A Haven for Early Feminists: Eagle Rock's Home of Woman's Christian Temperance Union
It was Christmastime in 1929. In the cozy auditorium of the Woman's Christian Temperance Union Home in Eagle Rock, a group of lady teetotalers was celebrating the 100th birthday of resident Abbie Fuller. Swathed in lace, Fuller listened teary-eyed as she was lauded by her fellow WCTU sisters. Despite her great age, Fuller was still a stubborn spitfire who read the newspaper every morning and insisted on walking up and down the stairs of the four-story Mediterranean Revival home after every meal for exercise.
In between that party and one at her granddaughter's, a reporter for the Los Angeles Times visited the centenarian in her private room at the home, where around 100 WCTU members were enjoying their twilight years. "Flush with excitement," the Times reported, "Grandma, as everyone near and dear to her calls her affectionately, sat in her flower-bedecked room… after yesterday's flood of felicitations and groped about somewhat bewildered for an answer to the riddle of longevity."

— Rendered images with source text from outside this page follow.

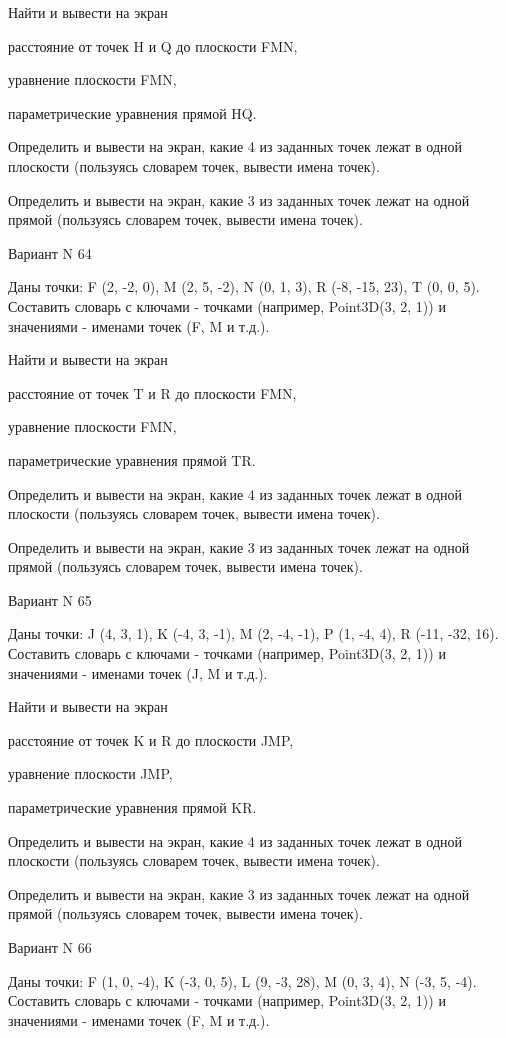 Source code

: \documentclass[11pt]{report}
\begin{document}
Найти и вывести на экран


расстояние от точек H и Q до плоскости FMN,


уравнение плоскости FMN,


параметрические уравнения прямой HQ.


Определить и вывести на экран, какие 4 из заданных точек лежат в одной плоскости (пользуясь словарем точек, вывести имена точек).


Определить и вывести на экран, какие 3 из заданных точек лежат на одной прямой (пользуясь словарем точек, вывести имена точек).

\newpage
Вариант N 64

Даны точки: F (2, -2, 0), M (2, 5, -2), N (0, 1, 3), R (-8, -15, 23), T (0, 0, 5).
Составить словарь с ключами - точками (например, Point3D(3, 2, 1)) и значениями - именами точек (F, M и т.д.).


Найти и вывести на экран


расстояние от точек T и R до плоскости FMN,


уравнение плоскости FMN,


параметрические уравнения прямой TR.


Определить и вывести на экран, какие 4 из заданных точек лежат в одной плоскости (пользуясь словарем точек, вывести имена точек).


Определить и вывести на экран, какие 3 из заданных точек лежат на одной прямой (пользуясь словарем точек, вывести имена точек).

\newpage
Вариант N 65

Даны точки: J (4, 3, 1), K (-4, 3, -1), M (2, -4, -1), P (1, -4, 4), R (-11, -32, 16).
Составить словарь с ключами - точками (например, Point3D(3, 2, 1)) и значениями - именами точек (J, M и т.д.).


Найти и вывести на экран


расстояние от точек K и R до плоскости JMP,


уравнение плоскости JMP,


параметрические уравнения прямой KR.


Определить и вывести на экран, какие 4 из заданных точек лежат в одной плоскости (пользуясь словарем точек, вывести имена точек).


Определить и вывести на экран, какие 3 из заданных точек лежат на одной прямой (пользуясь словарем точек, вывести имена точек).

\newpage
Вариант N 66

Даны точки: F (1, 0, -4), K (-3, 0, 5), L (9, -3, 28), M (0, 3, 4), N (-3, 5, -4).
Составить словарь с ключами - точками (например, Point3D(3, 2, 1)) и значениями - именами точек (F, M и т.д.).
\end{document}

After pondering the question, Fuller finally supplied her recipe for a long life. "I've always tried my best to mind my own business," she said. "You see, I've sort of felt that to take care of myself and mine offered plenty of work, and so why should I go and get myself all up in a stew prodding into other people's affairs."
This was an ironic statement coming from a member of the Woman's Christian Temperance Union, which from its founding in Cleveland in 1874, worked tirelessly to control what people drank and to expand who was allowed to vote.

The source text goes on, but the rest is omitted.